Spatially averaging techniques revealed that Co nanostructures on Pt(111) have an extraordinary high magnetic anisotropy due to a combination of unquenched orbital moments and a strong spin-orbit coupling induced by the platinum substrate [1]. The anisotropy of monolayer islands is determined to a large extend by the atoms at the perimeter of the islands [2]. Furthermore, the structure of the interior part of monolayer islands is strongly heterogeneous and changes on the scale of only a few atoms due to a dislocation network. These facts suggest that local inhomogeneities might be of importance for their magnetic properties. A study by spin-resolved scanning tunneling spectroscopy (SP-STS) is thus highly desirable.

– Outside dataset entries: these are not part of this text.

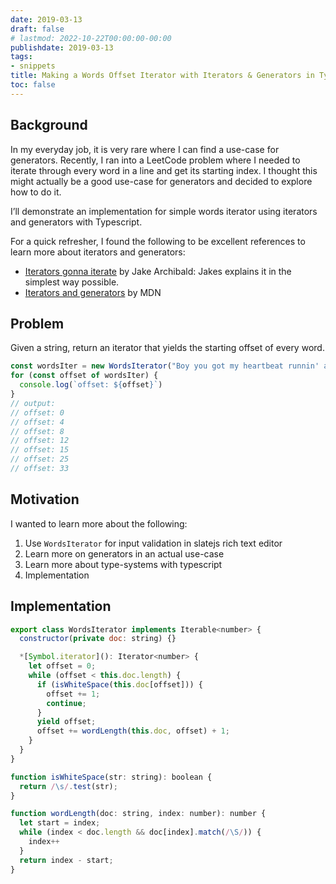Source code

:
 ```yaml
---
date: 2019-03-13
draft: false
# lastmod: 2022-10-22T00:00:00-00:00
publishdate: 2019-03-13
tags:
- snippets
title: Making a Words Offset Iterator with Iterators & Generators in Typescript
toc: false
---
```


## Background

In my everyday job, it is very rare where I can find a use-case for generators. Recently, I ran into a LeetCode problem where I needed to iterate through every word in a line and get its starting index. I thought this might actually be a good use-case for generators and decided to explore how to do it.

I’ll demonstrate an implementation for simple words iterator using iterators and generators with Typescript.

For a quick refresher, I found the following to be excellent references to learn more about iterators and generators:


- [Iterators gonna iterate](https://jakearchibald.com/2014/iterators-gonna-iterate/) by Jake Archibald: Jakes explains it in the simplest way possible.
- [Iterators and generators](https://developer.mozilla.org/en-US/docs/Web/JavaScript/Guide/Iterators_and_Generators) by MDN

## Problem

Given a string, return an iterator that yields the starting offset of every word.

```javascript
const wordsIter = new WordsIterator("Boy you got my heartbeat runnin' away")
for (const offset of wordsIter) {
  console.log(`offset: ${offset}`)
}
// output:
// offset: 0
// offset: 4
// offset: 8
// offset: 12
// offset: 15
// offset: 25
// offset: 33
```

## Motivation

I wanted to learn more about the following:


1. Use `WordsIterator` for input validation in slatejs rich text editor
2. Learn more on generators in an actual use-case
3. Learn more about type-systems with typescript
4. Implementation

## Implementation

```javascript
export class WordsIterator implements Iterable<number> {
  constructor(private doc: string) {}

  *[Symbol.iterator](): Iterator<number> {
    let offset = 0;
    while (offset < this.doc.length) {
      if (isWhiteSpace(this.doc[offset])) {
        offset += 1;
        continue;
      }
      yield offset;
      offset += wordLength(this.doc, offset) + 1;
    }
  }
}

function isWhiteSpace(str: string): boolean {
  return /\s/.test(str);
}

function wordLength(doc: string, index: number): number {
  let start = index;
  while (index < doc.length && doc[index].match(/\S/)) {
    index++
  }
  return index - start;
}
```
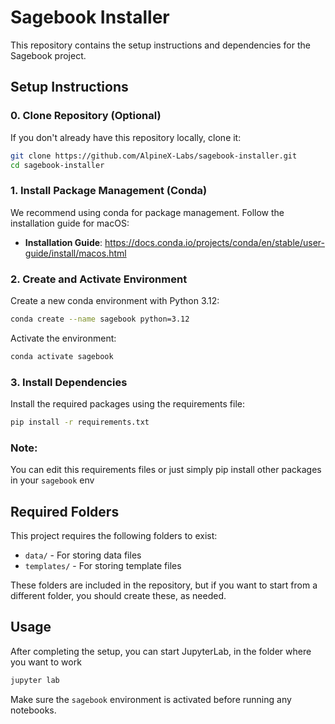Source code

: # Sagebook Installer

This repository contains the setup instructions and dependencies for the Sagebook project.

## Setup Instructions

### 0. Clone Repository (Optional)

If you don't already have this repository locally, clone it:

```bash
git clone https://github.com/AlpineX-Labs/sagebook-installer.git
cd sagebook-installer
```

### 1. Install Package Management (Conda)

We recommend using conda for package management. Follow the installation guide for macOS:

- **Installation Guide**: https://docs.conda.io/projects/conda/en/stable/user-guide/install/macos.html

### 2. Create and Activate Environment

Create a new conda environment with Python 3.12:

```bash
conda create --name sagebook python=3.12
```

Activate the environment:

```bash
conda activate sagebook
```

### 3. Install Dependencies

Install the required packages using the requirements file:

```bash
pip install -r requirements.txt
```

### Note:
You can edit this requirements files or just simply pip install other packages in your `sagebook` env

## Required Folders

This project requires the following folders to exist:
- `data/` - For storing data files
- `templates/` - For storing template files

These folders are included in the repository, but if you want to start from a different folder, you should create these, as needed.

## Usage

After completing the setup, you can start JupyterLab, in the folder where you want to work 

```bash
jupyter lab
```

Make sure the `sagebook` environment is activated before running any notebooks.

We used SP-STS to study the electronic and magnetic properties of Co nanostructures on the Pt(111) surface. Within Co monolayer islands the d-like surface resonance is very sensitive to the local Co-Pt stacking resulting in a heterogeneous electronic structure [3]. A similar stacking dependence has been observed on single Co atoms where spectroscopic differences are related to the two possible adsorption sites of the atoms on the Pt(111) substrate.
Despite this electronic heterogeneity, the magnetic domains in the monolayer are clearly observed by SP-STS. New insights into the anisotropy of monolayer islands were obtained by analyzing the width of the domain walls. Based on our analysis we propose an out-of-plane anisotropy between +0.08 meV/atom and +0.17 meV/atom for atoms within the islands. Although some triangular islands have a base length up to fifteen times the domain wall width, they do not show a reorientation from out-of-plane to in-plane magnetization. Such a reorientation would be expected from the decreasing importance of perimeter atoms [2].
[1] P. Gambardella et al., Science 300, 1130 (2003).
[2] S. Rusponi et al., Nat. Mater. 2, 546 (2003).
[3] F. Meier et al., Phys. Rev. B 74, 195411 (2006).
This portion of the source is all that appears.